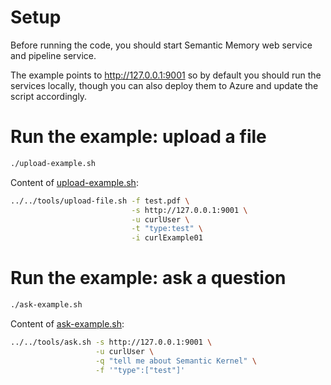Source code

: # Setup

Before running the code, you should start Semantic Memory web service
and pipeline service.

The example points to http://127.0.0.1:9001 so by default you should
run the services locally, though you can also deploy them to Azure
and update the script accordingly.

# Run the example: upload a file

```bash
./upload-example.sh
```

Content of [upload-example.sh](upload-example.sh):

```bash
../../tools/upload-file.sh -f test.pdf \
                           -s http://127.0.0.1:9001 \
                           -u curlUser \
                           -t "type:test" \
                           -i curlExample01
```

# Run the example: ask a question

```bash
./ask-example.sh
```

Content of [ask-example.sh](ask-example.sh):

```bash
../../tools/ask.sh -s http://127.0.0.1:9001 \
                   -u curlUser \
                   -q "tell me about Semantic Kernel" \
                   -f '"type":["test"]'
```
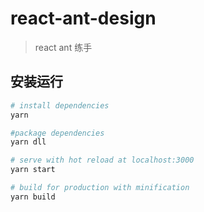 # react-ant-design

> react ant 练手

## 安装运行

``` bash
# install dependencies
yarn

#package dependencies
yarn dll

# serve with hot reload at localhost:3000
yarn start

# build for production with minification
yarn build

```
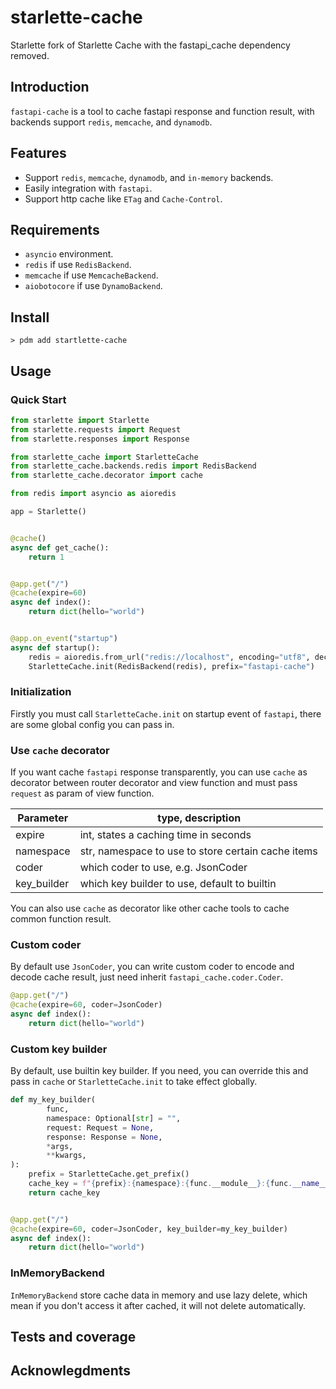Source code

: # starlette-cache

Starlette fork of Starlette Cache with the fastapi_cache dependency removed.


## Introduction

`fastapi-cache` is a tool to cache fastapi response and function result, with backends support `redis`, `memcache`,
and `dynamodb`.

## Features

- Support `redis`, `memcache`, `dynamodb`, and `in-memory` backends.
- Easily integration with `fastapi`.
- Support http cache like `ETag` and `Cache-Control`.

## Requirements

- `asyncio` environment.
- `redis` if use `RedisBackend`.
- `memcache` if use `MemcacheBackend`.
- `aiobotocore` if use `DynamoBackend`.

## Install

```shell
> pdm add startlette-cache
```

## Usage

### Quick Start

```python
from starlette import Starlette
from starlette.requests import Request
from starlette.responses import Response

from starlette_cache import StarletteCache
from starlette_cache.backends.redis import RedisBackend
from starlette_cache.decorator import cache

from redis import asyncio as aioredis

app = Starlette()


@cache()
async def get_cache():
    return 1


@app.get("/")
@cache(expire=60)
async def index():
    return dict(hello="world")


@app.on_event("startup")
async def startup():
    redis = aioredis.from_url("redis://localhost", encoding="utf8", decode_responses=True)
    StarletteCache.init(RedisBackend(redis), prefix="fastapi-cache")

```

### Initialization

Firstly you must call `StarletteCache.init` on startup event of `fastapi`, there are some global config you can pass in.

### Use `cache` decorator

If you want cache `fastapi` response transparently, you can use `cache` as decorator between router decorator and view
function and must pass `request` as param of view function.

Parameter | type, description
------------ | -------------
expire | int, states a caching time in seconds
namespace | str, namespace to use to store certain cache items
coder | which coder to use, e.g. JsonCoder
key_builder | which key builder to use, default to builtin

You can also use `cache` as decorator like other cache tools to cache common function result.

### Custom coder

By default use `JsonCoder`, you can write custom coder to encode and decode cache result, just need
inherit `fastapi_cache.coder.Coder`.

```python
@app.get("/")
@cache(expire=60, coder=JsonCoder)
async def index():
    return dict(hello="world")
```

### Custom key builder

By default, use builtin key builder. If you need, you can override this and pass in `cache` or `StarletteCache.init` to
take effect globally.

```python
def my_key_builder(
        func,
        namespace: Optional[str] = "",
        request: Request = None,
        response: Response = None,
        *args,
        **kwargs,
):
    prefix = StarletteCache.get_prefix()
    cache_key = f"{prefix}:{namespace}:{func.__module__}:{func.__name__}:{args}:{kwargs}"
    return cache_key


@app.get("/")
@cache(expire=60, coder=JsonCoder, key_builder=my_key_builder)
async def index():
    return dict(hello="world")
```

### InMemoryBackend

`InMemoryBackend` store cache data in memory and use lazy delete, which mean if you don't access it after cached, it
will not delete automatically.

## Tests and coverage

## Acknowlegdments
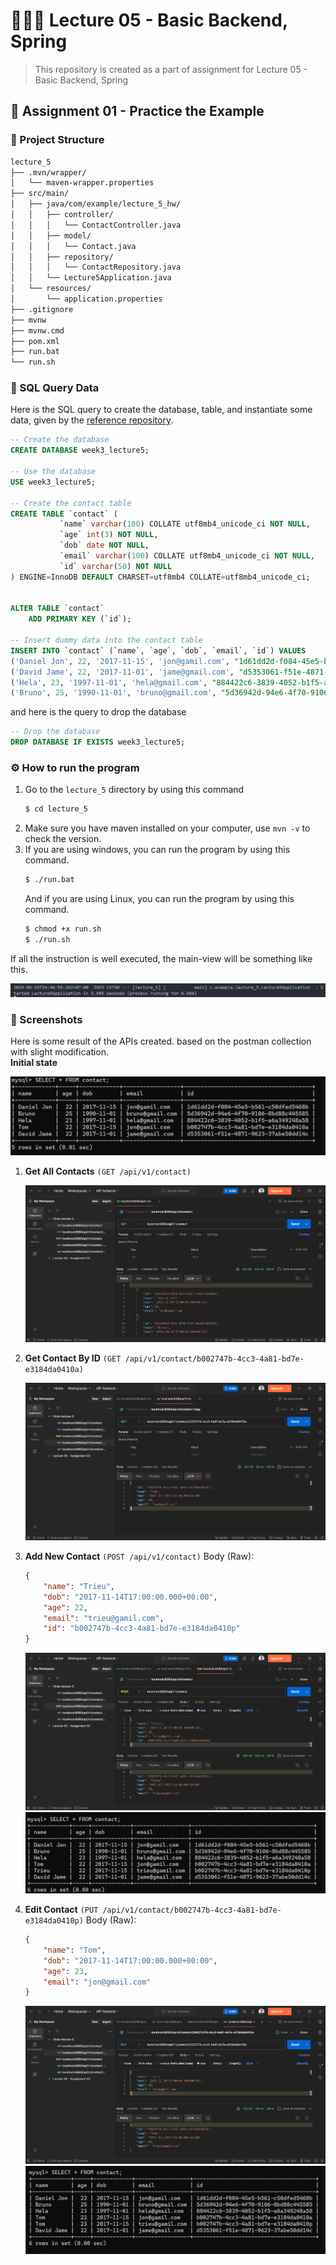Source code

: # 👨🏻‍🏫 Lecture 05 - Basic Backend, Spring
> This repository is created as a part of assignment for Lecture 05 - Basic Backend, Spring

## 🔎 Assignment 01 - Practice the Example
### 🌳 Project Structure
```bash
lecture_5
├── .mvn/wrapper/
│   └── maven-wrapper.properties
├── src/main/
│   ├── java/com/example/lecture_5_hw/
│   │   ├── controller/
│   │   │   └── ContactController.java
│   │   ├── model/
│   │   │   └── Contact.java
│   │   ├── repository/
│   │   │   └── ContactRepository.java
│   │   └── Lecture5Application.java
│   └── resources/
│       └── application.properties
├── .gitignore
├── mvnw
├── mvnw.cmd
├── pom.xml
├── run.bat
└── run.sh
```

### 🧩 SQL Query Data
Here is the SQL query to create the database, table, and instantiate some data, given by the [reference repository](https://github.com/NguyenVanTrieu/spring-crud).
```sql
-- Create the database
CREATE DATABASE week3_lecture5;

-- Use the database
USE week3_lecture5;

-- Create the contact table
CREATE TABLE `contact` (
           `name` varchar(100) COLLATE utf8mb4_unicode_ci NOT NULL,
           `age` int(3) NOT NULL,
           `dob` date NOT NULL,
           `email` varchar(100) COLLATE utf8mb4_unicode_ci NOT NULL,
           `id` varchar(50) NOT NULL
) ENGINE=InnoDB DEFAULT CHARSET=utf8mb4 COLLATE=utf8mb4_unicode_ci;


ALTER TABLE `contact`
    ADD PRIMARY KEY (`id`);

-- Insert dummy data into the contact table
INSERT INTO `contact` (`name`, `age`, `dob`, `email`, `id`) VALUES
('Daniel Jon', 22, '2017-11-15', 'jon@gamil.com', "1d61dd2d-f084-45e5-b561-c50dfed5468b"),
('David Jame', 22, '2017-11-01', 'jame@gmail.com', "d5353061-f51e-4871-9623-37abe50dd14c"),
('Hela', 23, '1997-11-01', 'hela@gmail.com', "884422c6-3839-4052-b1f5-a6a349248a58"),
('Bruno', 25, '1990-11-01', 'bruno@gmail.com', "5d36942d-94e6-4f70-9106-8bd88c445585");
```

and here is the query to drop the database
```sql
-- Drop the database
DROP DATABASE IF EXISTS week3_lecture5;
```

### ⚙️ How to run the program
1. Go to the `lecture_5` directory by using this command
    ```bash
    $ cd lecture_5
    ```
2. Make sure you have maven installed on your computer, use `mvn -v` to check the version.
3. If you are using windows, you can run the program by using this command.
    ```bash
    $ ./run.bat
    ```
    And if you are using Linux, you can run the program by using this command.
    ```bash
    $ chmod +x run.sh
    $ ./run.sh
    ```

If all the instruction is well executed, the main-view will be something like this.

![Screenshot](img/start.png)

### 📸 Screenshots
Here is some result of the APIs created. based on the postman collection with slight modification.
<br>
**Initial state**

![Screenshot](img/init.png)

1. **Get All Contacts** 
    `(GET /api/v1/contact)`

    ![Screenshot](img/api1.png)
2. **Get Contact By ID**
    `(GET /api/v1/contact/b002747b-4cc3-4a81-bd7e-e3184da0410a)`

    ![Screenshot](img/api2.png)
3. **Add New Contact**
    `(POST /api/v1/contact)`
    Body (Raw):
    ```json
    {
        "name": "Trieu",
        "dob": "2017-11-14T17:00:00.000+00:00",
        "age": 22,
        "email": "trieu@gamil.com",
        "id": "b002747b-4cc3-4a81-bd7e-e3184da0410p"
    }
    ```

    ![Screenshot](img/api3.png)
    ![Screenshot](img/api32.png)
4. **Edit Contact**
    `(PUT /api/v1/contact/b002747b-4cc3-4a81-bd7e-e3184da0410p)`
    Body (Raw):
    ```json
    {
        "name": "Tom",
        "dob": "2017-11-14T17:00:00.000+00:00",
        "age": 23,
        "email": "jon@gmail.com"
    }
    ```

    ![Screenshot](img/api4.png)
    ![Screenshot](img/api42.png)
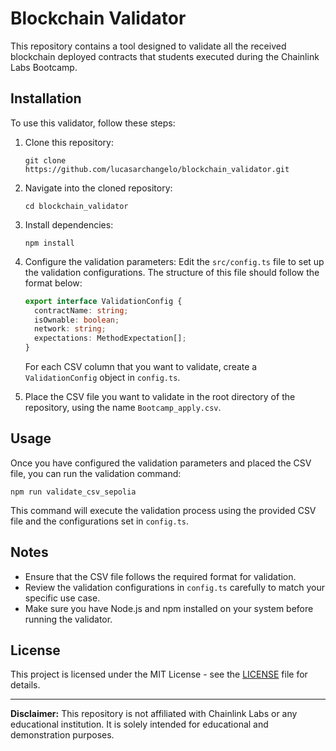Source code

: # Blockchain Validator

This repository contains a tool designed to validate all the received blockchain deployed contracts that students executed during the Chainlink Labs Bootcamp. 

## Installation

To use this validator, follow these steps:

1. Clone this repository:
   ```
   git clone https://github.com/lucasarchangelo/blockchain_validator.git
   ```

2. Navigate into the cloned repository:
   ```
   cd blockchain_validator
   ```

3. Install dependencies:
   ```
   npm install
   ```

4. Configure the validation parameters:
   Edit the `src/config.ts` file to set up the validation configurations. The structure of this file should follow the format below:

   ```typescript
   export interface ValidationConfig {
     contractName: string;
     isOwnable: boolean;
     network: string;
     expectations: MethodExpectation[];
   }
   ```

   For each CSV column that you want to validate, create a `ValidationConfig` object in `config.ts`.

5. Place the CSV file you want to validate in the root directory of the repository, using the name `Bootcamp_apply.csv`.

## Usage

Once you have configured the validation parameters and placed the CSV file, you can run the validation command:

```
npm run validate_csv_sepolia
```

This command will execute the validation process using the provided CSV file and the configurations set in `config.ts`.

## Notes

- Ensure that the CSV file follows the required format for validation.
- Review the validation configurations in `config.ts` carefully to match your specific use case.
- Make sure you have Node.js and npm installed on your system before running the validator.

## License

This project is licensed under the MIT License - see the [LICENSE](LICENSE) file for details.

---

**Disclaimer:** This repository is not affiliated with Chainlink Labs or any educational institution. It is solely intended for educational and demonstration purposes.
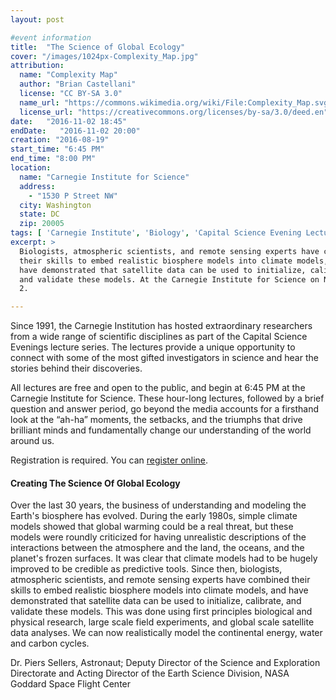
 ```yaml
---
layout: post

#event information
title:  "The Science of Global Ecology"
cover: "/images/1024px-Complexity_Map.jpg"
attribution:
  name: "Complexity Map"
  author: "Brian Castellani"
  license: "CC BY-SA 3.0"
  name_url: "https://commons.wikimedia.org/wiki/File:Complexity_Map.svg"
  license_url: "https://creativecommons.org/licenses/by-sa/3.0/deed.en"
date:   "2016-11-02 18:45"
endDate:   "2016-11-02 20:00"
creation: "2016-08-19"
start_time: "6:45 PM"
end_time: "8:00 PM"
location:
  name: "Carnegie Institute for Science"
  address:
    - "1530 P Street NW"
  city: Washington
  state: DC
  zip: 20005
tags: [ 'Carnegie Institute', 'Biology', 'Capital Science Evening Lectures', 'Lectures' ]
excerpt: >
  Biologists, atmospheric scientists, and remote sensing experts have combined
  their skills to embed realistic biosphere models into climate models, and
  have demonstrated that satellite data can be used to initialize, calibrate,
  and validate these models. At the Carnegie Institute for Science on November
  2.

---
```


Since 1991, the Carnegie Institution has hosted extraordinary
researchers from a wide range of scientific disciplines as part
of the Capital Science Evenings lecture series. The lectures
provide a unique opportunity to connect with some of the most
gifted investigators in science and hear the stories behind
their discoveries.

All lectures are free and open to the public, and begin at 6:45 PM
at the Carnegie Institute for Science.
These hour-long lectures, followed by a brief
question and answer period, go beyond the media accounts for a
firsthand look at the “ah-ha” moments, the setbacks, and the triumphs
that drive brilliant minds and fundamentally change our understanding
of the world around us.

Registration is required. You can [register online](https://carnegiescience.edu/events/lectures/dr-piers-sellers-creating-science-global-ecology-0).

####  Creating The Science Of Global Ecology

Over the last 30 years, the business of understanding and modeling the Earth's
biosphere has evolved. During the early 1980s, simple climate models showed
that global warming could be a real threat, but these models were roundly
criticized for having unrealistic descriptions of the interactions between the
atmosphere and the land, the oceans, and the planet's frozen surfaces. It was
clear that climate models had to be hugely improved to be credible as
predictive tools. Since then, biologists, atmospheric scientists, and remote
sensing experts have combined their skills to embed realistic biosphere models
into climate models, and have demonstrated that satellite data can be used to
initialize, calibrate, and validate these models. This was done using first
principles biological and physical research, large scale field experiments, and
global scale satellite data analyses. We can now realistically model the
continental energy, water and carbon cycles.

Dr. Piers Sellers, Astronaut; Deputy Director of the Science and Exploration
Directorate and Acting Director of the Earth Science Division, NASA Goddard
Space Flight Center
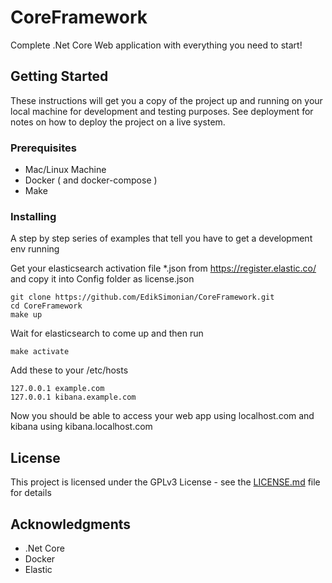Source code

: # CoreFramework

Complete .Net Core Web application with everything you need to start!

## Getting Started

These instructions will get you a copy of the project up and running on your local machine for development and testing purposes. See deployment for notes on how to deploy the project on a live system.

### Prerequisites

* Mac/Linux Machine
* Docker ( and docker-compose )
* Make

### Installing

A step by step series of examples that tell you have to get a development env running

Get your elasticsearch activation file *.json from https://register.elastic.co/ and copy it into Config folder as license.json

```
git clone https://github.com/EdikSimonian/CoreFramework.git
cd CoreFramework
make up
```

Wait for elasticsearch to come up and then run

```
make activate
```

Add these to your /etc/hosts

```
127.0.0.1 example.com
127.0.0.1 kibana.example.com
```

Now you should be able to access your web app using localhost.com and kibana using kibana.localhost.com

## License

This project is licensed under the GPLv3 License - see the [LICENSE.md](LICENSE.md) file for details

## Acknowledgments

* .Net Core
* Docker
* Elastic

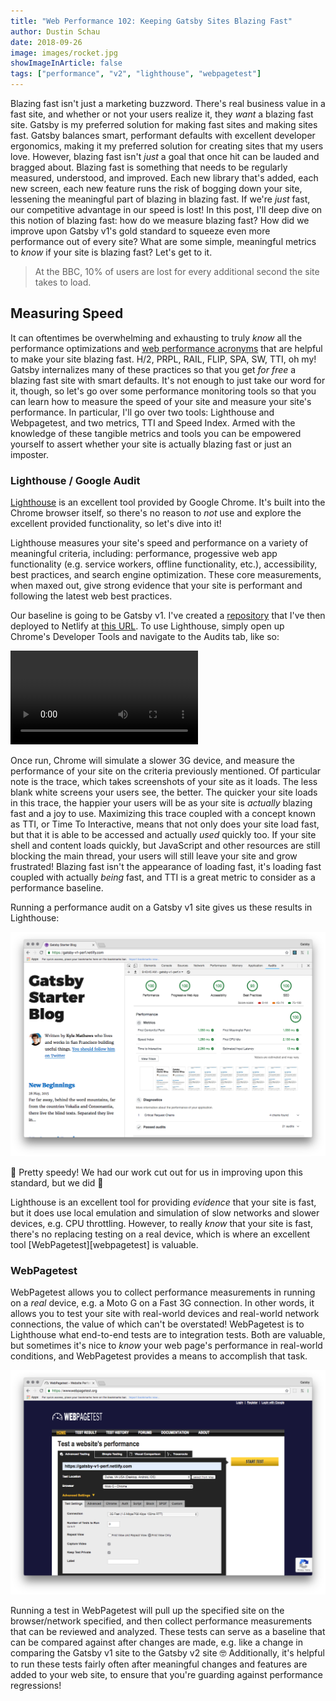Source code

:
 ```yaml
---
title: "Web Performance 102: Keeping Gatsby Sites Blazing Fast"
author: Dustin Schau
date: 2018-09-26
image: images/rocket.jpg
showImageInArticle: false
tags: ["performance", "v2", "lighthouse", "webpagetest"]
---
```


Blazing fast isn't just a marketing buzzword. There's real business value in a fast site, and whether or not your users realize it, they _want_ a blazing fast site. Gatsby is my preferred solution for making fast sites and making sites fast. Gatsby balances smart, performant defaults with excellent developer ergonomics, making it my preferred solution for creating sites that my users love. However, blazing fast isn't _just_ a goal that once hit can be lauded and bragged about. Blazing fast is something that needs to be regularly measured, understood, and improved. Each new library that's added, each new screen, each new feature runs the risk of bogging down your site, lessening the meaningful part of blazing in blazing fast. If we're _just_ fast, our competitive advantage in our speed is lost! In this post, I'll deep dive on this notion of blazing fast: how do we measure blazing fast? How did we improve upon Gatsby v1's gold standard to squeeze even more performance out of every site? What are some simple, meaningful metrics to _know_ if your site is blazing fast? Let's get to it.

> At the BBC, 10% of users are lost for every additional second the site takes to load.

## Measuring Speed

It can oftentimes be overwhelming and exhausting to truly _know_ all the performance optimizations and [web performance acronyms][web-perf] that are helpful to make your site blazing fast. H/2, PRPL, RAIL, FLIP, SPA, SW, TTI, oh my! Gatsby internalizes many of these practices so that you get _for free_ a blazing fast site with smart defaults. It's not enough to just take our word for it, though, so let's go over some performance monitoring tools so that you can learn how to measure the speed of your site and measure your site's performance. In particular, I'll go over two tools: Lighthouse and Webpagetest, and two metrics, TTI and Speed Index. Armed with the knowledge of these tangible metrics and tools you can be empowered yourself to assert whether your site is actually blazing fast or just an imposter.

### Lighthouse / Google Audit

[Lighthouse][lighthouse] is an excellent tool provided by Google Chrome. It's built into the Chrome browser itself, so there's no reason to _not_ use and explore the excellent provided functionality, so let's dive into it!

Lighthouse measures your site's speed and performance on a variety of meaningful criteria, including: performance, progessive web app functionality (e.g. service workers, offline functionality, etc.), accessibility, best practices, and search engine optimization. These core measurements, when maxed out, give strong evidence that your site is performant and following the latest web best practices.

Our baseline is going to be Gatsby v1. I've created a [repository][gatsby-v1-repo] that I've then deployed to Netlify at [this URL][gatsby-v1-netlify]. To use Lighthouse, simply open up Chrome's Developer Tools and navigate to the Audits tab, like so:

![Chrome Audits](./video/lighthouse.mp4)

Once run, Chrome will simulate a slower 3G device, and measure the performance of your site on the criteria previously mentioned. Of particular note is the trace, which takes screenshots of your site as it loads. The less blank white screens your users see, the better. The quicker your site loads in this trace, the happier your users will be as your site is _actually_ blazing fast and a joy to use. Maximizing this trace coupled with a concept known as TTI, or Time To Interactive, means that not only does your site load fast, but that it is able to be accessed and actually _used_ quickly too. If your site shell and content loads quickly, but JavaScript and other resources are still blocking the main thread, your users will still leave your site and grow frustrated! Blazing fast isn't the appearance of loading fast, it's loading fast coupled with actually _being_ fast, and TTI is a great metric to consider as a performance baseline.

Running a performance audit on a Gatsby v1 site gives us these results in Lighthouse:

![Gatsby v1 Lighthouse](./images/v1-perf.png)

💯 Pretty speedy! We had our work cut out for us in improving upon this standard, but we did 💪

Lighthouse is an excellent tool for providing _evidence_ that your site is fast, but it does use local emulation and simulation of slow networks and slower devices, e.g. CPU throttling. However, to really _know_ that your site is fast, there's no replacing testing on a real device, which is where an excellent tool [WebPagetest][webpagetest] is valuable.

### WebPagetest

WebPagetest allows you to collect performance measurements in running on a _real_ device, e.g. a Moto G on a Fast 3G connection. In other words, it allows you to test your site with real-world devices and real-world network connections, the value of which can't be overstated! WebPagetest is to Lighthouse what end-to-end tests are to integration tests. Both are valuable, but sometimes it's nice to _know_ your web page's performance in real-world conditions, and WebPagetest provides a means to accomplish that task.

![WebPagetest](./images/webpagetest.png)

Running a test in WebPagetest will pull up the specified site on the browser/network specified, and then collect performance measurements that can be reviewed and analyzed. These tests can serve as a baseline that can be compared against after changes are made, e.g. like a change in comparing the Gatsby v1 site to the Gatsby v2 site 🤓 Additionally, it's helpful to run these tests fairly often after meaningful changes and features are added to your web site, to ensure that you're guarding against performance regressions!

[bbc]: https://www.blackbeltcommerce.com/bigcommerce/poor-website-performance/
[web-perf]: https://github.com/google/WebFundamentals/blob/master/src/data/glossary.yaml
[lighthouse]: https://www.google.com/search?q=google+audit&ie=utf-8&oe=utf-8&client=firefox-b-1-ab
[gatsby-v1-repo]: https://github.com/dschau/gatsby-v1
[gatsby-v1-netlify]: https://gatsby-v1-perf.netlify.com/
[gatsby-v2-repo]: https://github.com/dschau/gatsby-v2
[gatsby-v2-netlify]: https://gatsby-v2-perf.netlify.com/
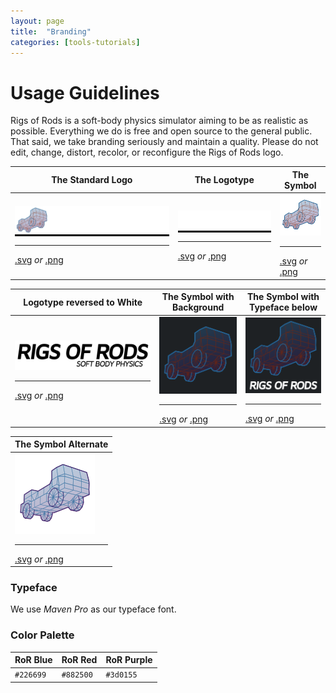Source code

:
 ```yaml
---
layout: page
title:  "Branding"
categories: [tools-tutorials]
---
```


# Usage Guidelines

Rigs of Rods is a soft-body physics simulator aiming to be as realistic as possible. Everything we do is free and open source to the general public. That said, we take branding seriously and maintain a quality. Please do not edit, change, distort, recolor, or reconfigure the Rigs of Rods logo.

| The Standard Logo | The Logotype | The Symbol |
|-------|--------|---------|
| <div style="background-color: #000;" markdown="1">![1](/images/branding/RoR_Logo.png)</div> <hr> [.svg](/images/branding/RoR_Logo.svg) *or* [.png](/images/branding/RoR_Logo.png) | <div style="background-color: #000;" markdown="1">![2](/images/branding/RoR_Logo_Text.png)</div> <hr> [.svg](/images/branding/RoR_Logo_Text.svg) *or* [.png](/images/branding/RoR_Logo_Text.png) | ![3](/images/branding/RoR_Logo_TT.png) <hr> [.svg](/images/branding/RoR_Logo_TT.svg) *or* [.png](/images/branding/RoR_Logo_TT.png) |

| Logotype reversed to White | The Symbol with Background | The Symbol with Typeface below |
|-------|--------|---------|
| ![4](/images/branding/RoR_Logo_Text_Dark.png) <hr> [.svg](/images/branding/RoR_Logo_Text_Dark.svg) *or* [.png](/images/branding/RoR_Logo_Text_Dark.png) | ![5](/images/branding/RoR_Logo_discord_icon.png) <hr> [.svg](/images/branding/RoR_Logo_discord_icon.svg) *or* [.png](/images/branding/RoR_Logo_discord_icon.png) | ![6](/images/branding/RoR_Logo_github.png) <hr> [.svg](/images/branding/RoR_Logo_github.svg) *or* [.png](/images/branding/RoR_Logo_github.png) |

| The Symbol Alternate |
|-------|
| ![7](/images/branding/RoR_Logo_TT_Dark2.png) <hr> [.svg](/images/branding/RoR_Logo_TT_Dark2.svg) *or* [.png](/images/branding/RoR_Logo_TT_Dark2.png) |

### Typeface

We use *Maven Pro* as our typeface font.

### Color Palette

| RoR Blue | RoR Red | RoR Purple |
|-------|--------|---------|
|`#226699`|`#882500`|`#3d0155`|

Problem to work on:
Whenever a line above includes "COLLATE", copy it in full.

Finished task:
           `name` varchar(100) COLLATE utf8mb4_unicode_ci NOT NULL,
           `email` varchar(100) COLLATE utf8mb4_unicode_ci NOT NULL,
) ENGINE=InnoDB DEFAULT CHARSET=utf8mb4 COLLATE=utf8mb4_unicode_ci;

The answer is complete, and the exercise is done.